Segment Start: SUPPLIED RECORDS

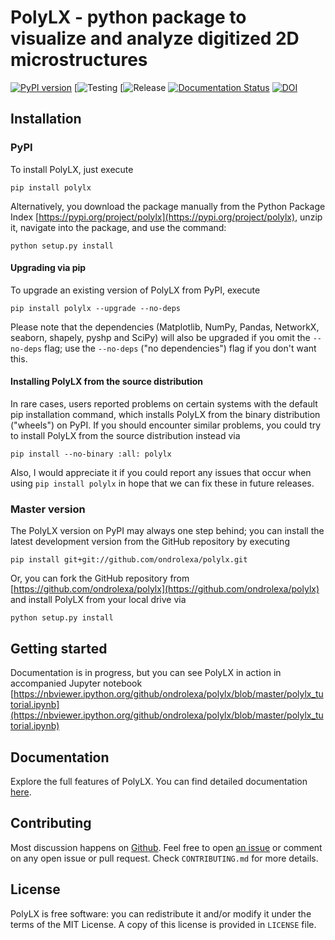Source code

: # PolyLX - python package to visualize and analyze digitized 2D microstructures

[![PyPI version](https://badge.fury.io/py/polylx.svg)](https://badge.fury.io/py/polylx)
[![Testing](https://github.com/ondrolexa/polylx/actions/workflows/pythontest.yml/badge.svg?event=push)
[![Release](https://github.com/ondrolexa/polylx/actions/workflows/release.yml/badge.svg)
[![Documentation Status](https://readthedocs.org/projects/polylx/badge/?version=stable)](https://polylx.readthedocs.io/en/stable/?badge=stable)
[![DOI](https://zenodo.org/badge/30773592.svg)](https://zenodo.org/badge/latestdoi/30773592)

## Installation

### PyPI

To install PolyLX, just execute
```
pip install polylx
```
Alternatively, you download the package manually from the Python Package Index [https://pypi.org/project/polylx](https://pypi.org/project/polylx), unzip it, navigate into the package, and use the command:
```
python setup.py install
```
#### Upgrading via pip

To upgrade an existing version of PolyLX from PyPI, execute
```
pip install polylx --upgrade --no-deps
```
Please note that the dependencies (Matplotlib, NumPy, Pandas, NetworkX, seaborn, shapely, pyshp and SciPy) will also be upgraded if you omit the `--no-deps` flag; use the `--no-deps` ("no dependencies") flag if you don't want this.

#### Installing PolyLX from the source distribution

In rare cases, users reported problems on certain systems with the default pip installation command, which installs PolyLX from the binary distribution ("wheels") on PyPI. If you should encounter similar problems, you could try to install PolyLX from the source distribution instead via
```
pip install --no-binary :all: polylx
```
Also, I would appreciate it if you could report any issues that occur when using `pip install polylx` in hope that we can fix these in future releases.

### Master version

The PolyLX version on PyPI may always one step behind; you can install the latest development version from the GitHub repository by executing
```
pip install git+git://github.com/ondrolexa/polylx.git
```
Or, you can fork the GitHub repository from [https://github.com/ondrolexa/polylx](https://github.com/ondrolexa/polylx) and install PolyLX from your local drive via
```
python setup.py install
```

## Getting started

Documentation is in progress, but you can see PolyLX in action in accompanied Jupyter notebook
[https://nbviewer.ipython.org/github/ondrolexa/polylx/blob/master/polylx_tutorial.ipynb](https://nbviewer.ipython.org/github/ondrolexa/polylx/blob/master/polylx_tutorial.ipynb)

## Documentation

Explore the full features of PolyLX. You can find detailed documentation [here](https://polylx.readthedocs.org).

## Contributing

Most discussion happens on [Github](https://github.com/ondrolexa/polylx). Feel free to open [an issue](https://github.com/ondrolexa/polylx/issues/new) or comment on any open issue or pull request. Check ``CONTRIBUTING.md`` for more details.

## License

PolyLX is free software: you can redistribute it and/or modify it under the terms of the MIT License. A copy of this license is provided in ``LICENSE`` file.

Segment End: SUPPLIED RECORDS

> **WHAT IS REQUIRED**:
Where a line of the data above includes the string "deps", pull it out.

> **ANSWER TO THE EXERCISE**:
pip install polylx --upgrade --no-deps
Please note that the dependencies (Matplotlib, NumPy, Pandas, NetworkX, seaborn, shapely, pyshp and SciPy) will also be upgraded if you omit the `--no-deps` flag; use the `--no-deps` ("no dependencies") flag if you don't want this.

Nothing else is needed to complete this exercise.